* _REQUIRED ACTION_
State the number of lines in the records underneath where the word "setMaxAge" turns up, and say nothing else.

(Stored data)
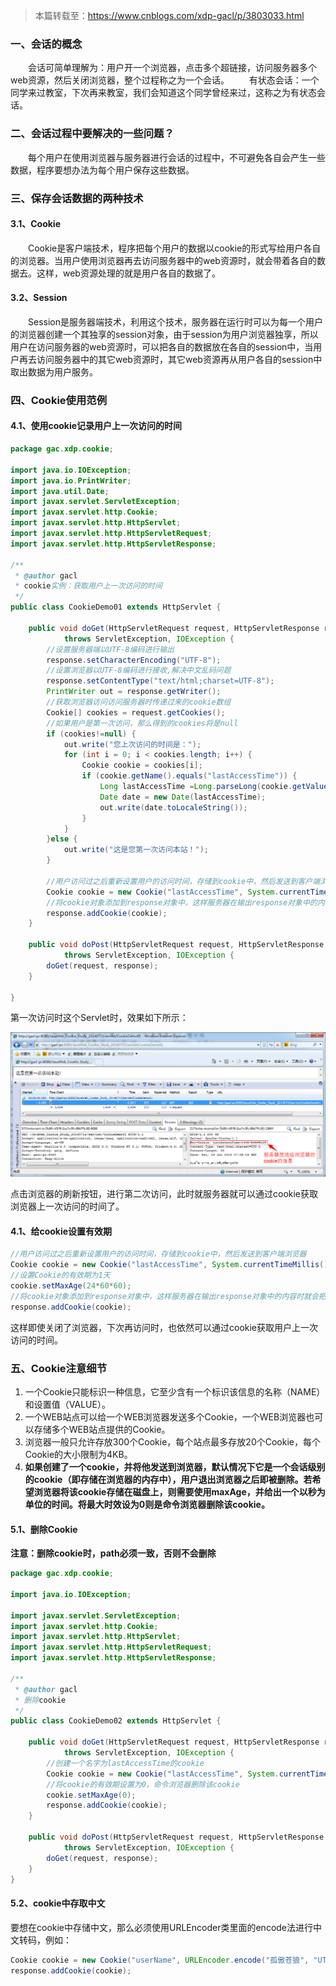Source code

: > 本篇转载至：<https://www.cnblogs.com/xdp-gacl/p/3803033.html>

### 一、会话的概念

　　会话可简单理解为：用户开一个浏览器，点击多个超链接，访问服务器多个web资源，然后关闭浏览器，整个过程称之为一个会话。
　　有状态会话：一个同学来过教室，下次再来教室，我们会知道这个同学曾经来过，这称之为有状态会话。

### 二、会话过程中要解决的一些问题？

　　每个用户在使用浏览器与服务器进行会话的过程中，不可避免各自会产生一些数据，程序要想办法为每个用户保存这些数据。

### 三、保存会话数据的两种技术

#### 3.1、Cookie

　　Cookie是客户端技术，程序把每个用户的数据以cookie的形式写给用户各自的浏览器。当用户使用浏览器再去访问服务器中的web资源时，就会带着各自的数据去。这样，web资源处理的就是用户各自的数据了。

#### 3.2、Session

　　Session是服务器端技术，利用这个技术，服务器在运行时可以为每一个用户的浏览器创建一个其独享的session对象，由于session为用户浏览器独享，所以用户在访问服务器的web资源时，可以把各自的数据放在各自的session中，当用户再去访问服务器中的其它web资源时，其它web资源再从用户各自的session中取出数据为用户服务。

### 四、Cookie使用范例

#### 4.1、使用cookie记录用户上一次访问的时间

```java
package gac.xdp.cookie;

import java.io.IOException;
import java.io.PrintWriter;
import java.util.Date;
import javax.servlet.ServletException;
import javax.servlet.http.Cookie;
import javax.servlet.http.HttpServlet;
import javax.servlet.http.HttpServletRequest;
import javax.servlet.http.HttpServletResponse;

/**
 * @author gacl
 * cookie实例：获取用户上一次访问的时间
 */
public class CookieDemo01 extends HttpServlet {

    public void doGet(HttpServletRequest request, HttpServletResponse response)
            throws ServletException, IOException {
        //设置服务器端以UTF-8编码进行输出
        response.setCharacterEncoding("UTF-8");
        //设置浏览器以UTF-8编码进行接收,解决中文乱码问题
        response.setContentType("text/html;charset=UTF-8");
        PrintWriter out = response.getWriter();
        //获取浏览器访问访问服务器时传递过来的cookie数组
        Cookie[] cookies = request.getCookies();
        //如果用户是第一次访问，那么得到的cookies将是null
        if (cookies!=null) {
            out.write("您上次访问的时间是：");
            for (int i = 0; i < cookies.length; i++) {
                Cookie cookie = cookies[i];
                if (cookie.getName().equals("lastAccessTime")) {
                    Long lastAccessTime =Long.parseLong(cookie.getValue());
                    Date date = new Date(lastAccessTime);
                    out.write(date.toLocaleString());
                }
            }
        }else {
            out.write("这是您第一次访问本站！");
        }
        
        //用户访问过之后重新设置用户的访问时间，存储到cookie中，然后发送到客户端浏览器
        Cookie cookie = new Cookie("lastAccessTime", System.currentTimeMillis()+"");//创建一个cookie，cookie的名字是lastAccessTime
        //将cookie对象添加到response对象中，这样服务器在输出response对象中的内容时就会把cookie也输出到客户端浏览器
        response.addCookie(cookie);
    }

    public void doPost(HttpServletRequest request, HttpServletResponse response)
            throws ServletException, IOException {
        doGet(request, response);
    }

}
```

第一次访问时这个Servlet时，效果如下所示：

![](<https://github.com/bintoYu/Note/raw/master/picture/%E7%AC%AC%E4%B8%80%E6%AC%A1%E8%AE%BF%E9%97%AEservlet.png>)

点击浏览器的刷新按钮，进行第二次访问，此时就服务器就可以通过cookie获取浏览器上一次访问的时间了。

#### 4.1、给cookie设置有效期

```java
//用户访问过之后重新设置用户的访问时间，存储到cookie中，然后发送到客户端浏览器
Cookie cookie = new Cookie("lastAccessTime", System.currentTimeMillis()+"");//创建一个cookie，cookie的名字是lastAccessTime
//设置Cookie的有效期为1天
cookie.setMaxAge(24*60*60);
//将cookie对象添加到response对象中，这样服务器在输出response对象中的内容时就会把cookie也输出到客户端浏览器
response.addCookie(cookie);
```

这样即使关闭了浏览器，下次再访问时，也依然可以通过cookie获取用户上一次访问的时间。

### 五、Cookie注意细节

1. 一个Cookie只能标识一种信息，它至少含有一个标识该信息的名称（NAME）和设置值（VALUE）。
2. 一个WEB站点可以给一个WEB浏览器发送多个Cookie，一个WEB浏览器也可以存储多个WEB站点提供的Cookie。
3. 浏览器一般只允许存放300个Cookie，每个站点最多存放20个Cookie，每个Cookie的大小限制为4KB。
4. **如果创建了一个cookie，并将他发送到浏览器，默认情况下它是一个会话级别的cookie（即存储在浏览器的内存中），用户退出浏览器之后即被删除。若希望浏览器将该cookie存储在磁盘上，则需要使用maxAge，并给出一个以秒为单位的时间。将最大时效设为0则是命令浏览器删除该cookie。**

#### 5.1、删除Cookie

**注意：删除cookie时，path必须一致，否则不会删除**

```java
package gac.xdp.cookie;

import java.io.IOException;

import javax.servlet.ServletException;
import javax.servlet.http.Cookie;
import javax.servlet.http.HttpServlet;
import javax.servlet.http.HttpServletRequest;
import javax.servlet.http.HttpServletResponse;

/**
 * @author gacl
 * 删除cookie
 */
public class CookieDemo02 extends HttpServlet {

    public void doGet(HttpServletRequest request, HttpServletResponse response)
            throws ServletException, IOException {
        //创建一个名字为lastAccessTime的cookie
        Cookie cookie = new Cookie("lastAccessTime", System.currentTimeMillis()+"");
        //将cookie的有效期设置为0，命令浏览器删除该cookie
        cookie.setMaxAge(0);
        response.addCookie(cookie);
    }

    public void doPost(HttpServletRequest request, HttpServletResponse response)
            throws ServletException, IOException {
        doGet(request, response);
    }
}
```

#### 5.2、cookie中存取中文

要想在cookie中存储中文，那么必须使用URLEncoder类里面的encode法进行中文转码，例如：

```java
Cookie cookie = new Cookie("userName", URLEncoder.encode("孤傲苍狼", "UTF-8"));
response.addCookie(cookie);
```

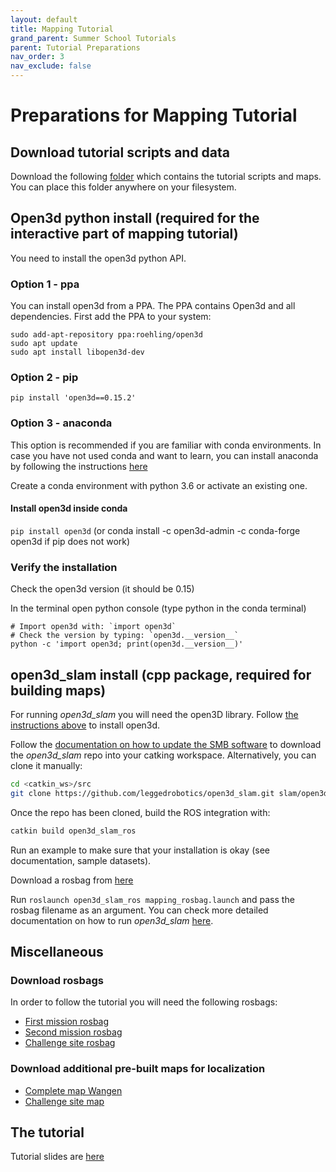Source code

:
 ```yaml
---
layout: default
title: Mapping Tutorial
grand_parent: Summer School Tutorials
parent: Tutorial Preparations
nav_order: 3
nav_exclude: false
---
```


# Preparations for Mapping Tutorial

## Download tutorial scripts and data

Download the following [folder](https://drive.google.com/drive/folders/1GC9h8f6164sgmsRAUPblgw6pvxkMf8z0?usp=sharing) which contains the tutorial scripts and maps. You can place this folder anywhere on your filesystem.

## Open3d python install (required for the interactive part of mapping tutorial)

You need to install the open3d python API.

### Option 1 - ppa

You can install open3d from a PPA. The PPA contains Open3d and all dependencies. First add the PPA to your system:

```shell
sudo add-apt-repository ppa:roehling/open3d
sudo apt update
sudo apt install libopen3d-dev
```

### Option 2 - pip

`pip install 'open3d==0.15.2'`

### Option 3 - anaconda

This option is recommended if you are familiar with conda environments. In case you have not used conda and want to learn, you can install anaconda by following the instructions [here](https://linuxize.com/post/how-to-install-anaconda-on-ubuntu-20-04/)

Create a conda environment with python 3.6 or activate an existing one.

#### Install open3d inside conda

`pip install open3d` (or conda install -c open3d-admin -c conda-forge open3d if pip does not work)

### Verify the installation

Check the open3d version (it should be 0.15)

In the terminal open python console (type python in the conda terminal)

```shell
# Import open3d with: `import open3d`
# Check the version by typing: `open3d.__version__`
python -c 'import open3d; print(open3d.__version__)'
```

## open3d_slam install (cpp package, required for building maps)

For running *open3d_slam* you will need the open3D library. Follow [the instructions above](#open3d-python-install-required-for-the-interactive-part-of-mapping-tutorial) to install open3d.

Follow the [documentation on how to update the SMB software](../core-software/update_software.md) to download the *open3d_slam* repo into your catking workspace. Alternatively, you can clone it manually:

```bash
cd <catkin_ws>/src
git clone https://github.com/leggedrobotics/open3d_slam.git slam/open3d_slam
```

Once the repo has been cloned, build the ROS integration with:

```bash
catkin build open3d_slam_ros
```
Run an example to make sure that your installation is okay (see documentation, sample datasets).

Download a rosbag from [here](#download-rosbags)

Run `roslaunch open3d_slam_ros mapping_rosbag.launch` and pass the rosbag filename as an argument. You can check more detailed documentation on how to run *open3d_slam* [here](https://open3d-slam.readthedocs.io/en/latest/usage.html).

## Miscellaneous

### Download rosbags

In order to follow the tutorial you will need the following rosbags:

- [First mission rosbag](http://robotics.ethz.ch/~asl-datasets/2021_RSS_datasets/SLAMTutorial/first_mission_wangen.bag)
- [Second mission rosbag](http://robotics.ethz.ch/~asl-datasets/2021_RSS_datasets/SLAMTutorial/second_mission_wangen.bag)
- [Challenge site rosbag](http://robotics.ethz.ch/~asl-datasets/2021_RSS_datasets/SLAMTutorial/challenge_site.bag)


### Download additional pre-built maps for localization

- [Complete map Wangen](http://robotics.ethz.ch/~asl-datasets/2021_RSS_datasets/SLAMTutorial/wangen_map_decimated.pcd)
- [Challenge site map](http://robotics.ethz.ch/~asl-datasets/2021_RSS_datasets/SLAMTutorial/challenge_decimated.pcd)

## The tutorial

Tutorial slides are [here](https://drive.google.com/drive/folders/1pGW5H-B_lmcF_J35kizlfmYaa_C9urtk?usp=sharing)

* _THE COMPLETED TASK_
2